━━━━━ TASK INPUT
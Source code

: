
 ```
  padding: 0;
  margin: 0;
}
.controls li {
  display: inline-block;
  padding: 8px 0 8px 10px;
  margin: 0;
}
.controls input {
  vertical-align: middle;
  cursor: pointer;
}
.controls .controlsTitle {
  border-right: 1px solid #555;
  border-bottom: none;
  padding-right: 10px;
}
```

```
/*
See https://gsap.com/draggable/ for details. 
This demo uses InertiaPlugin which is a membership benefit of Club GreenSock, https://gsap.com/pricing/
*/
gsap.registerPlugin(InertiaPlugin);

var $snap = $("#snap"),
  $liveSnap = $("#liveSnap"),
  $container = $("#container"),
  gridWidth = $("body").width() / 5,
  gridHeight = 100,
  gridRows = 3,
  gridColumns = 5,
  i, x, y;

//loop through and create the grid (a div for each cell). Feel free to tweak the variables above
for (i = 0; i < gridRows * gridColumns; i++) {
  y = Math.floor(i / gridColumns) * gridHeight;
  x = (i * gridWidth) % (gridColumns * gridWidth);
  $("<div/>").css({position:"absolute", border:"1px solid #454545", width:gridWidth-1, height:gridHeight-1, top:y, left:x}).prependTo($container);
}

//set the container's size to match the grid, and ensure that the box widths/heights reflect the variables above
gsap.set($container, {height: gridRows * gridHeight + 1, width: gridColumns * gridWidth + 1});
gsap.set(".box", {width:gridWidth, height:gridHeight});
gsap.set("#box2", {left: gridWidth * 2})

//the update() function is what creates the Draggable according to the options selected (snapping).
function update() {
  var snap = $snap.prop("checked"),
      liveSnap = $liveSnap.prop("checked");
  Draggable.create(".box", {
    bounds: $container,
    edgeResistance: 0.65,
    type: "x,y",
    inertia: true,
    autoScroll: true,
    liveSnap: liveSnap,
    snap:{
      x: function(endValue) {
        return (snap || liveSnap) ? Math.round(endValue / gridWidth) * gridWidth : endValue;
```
━━━━━━━━━━
■ **EXERCISE INSTRUCTIONS**: Copy every line where the word "checked" is present in the entries above.

■ **RESULT FOR THIS TASK**:
  var snap = $snap.prop("checked"),
      liveSnap = $liveSnap.prop("checked");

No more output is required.